Transcriptomic analysis was performed on eight samples with sufficient tissue for analysis (non-progressor, NP: n = 5, progressor, P: n = 3). A Heat map demonstrating expression of genes from the BIOCARTA T cell receptor signaling gene set with clustering analysis separating progressors from non-progressors. B Principal components analysis (PCA) demonstrates the separation of progressors from non-progressors based on the expression of 12 genes. C Whisker plots depicting the expression of individual genes from the BIOCARTA T cell receptor signaling gene set with significant differential expression at baseline. The whisker plot represents the mean and 95% confidence interval. The points represent individual patient values. P values are from a two-sided t-test. Source data are provided as a Source Data file.
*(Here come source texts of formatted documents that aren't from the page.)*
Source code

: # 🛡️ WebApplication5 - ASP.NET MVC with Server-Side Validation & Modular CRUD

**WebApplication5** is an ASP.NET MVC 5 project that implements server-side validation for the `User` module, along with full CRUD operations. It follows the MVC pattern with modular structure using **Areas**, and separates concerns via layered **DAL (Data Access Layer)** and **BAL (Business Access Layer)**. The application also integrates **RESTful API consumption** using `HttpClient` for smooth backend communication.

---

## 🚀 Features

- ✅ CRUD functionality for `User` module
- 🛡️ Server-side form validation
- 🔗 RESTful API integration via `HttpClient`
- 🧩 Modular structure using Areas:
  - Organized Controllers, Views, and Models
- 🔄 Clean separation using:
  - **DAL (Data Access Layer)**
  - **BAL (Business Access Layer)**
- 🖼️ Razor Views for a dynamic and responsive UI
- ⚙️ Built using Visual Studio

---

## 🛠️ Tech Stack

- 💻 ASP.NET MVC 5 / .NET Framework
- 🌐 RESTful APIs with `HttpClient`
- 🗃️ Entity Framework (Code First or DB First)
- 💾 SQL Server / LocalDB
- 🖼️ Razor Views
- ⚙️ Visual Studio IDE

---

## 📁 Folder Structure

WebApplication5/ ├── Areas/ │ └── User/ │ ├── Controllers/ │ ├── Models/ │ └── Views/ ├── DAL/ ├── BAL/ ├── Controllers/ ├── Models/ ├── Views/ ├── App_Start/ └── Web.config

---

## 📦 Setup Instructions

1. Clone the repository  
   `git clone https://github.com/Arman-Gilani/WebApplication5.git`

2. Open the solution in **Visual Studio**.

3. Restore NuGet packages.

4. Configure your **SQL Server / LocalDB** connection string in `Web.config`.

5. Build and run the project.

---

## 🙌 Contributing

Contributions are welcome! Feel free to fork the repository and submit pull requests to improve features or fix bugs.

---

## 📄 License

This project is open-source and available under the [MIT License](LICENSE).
Fig. 6. Differences in CD8+ T cell functionality in progressors versus non-progressors.

A Box and whisker plots demonstrating differences in the frequency of circulating CD8+ T cells between progressors (P, n = 4 patients) and non-progressors (NP, n = 12 patients) at baseline. The panel below depicts representative flow staining for CD4+ T cells and CD8+ T cells on CD3+ gated lymphocytes in NP (left panel) and P (right panel). B ROC curve evaluating the ability to classify P vs. NP based on baseline levels of circulating CD8+ T cells. C Box and whisker plots demonstrating differences in the frequency of circulating CD8+ PD1+ T cells in P vs. NP at baseline (n = 16). D Representative flow staining for PD1 on CD8+ gated T cells in FMO negative control (top), NP (bottom left), and P (bottom right). E ROC curve evaluating the ability to classify P vs. NP based on baseline levels of circulating CD8+ PD1+ T cells. F Box and whisker plots demonstrating differences in the frequency of circulating CD8+Tim3+ T cells in P vs. NP at baseline (n = 16). G Representative flow staining for Tim3 on CD8+ gated T cells in FMO negative control (top), NP (bottom left), and P (bottom right). H ROC curve evaluating the ability to classify P vs. NP based on baseline levels of circulating CD8+ Tim3+ T cells. I Schema of ex-vivo T cell stimulation assay. Box plots and line graphs (left depicting the frequency of interferon-gamma (J, K, N, O) and TNF-α (L, M, P, Q) after ex-vivo PMA/ionomycin stimulation on PD1- (J–M) and PD1+ (N–Q) CD8+ T cells collected at baseline or after 1 cycle of ICI (n = 8 per timepoint; NP, n = 5; P, n = 3). For box and whisker plots, each dot represents the value for an individual patient, the line represents the median, the box represents the interquartile range, and the whiskers represent the spread of the data. For line graphs, dots represent the mean, and error bars represent the standard deviation. Patients free from progression are represented in blue, and patients who progressed are represented in red. P values are from a two-sided t-test, * = p < 0.05. Source data are provided as a Source Data file.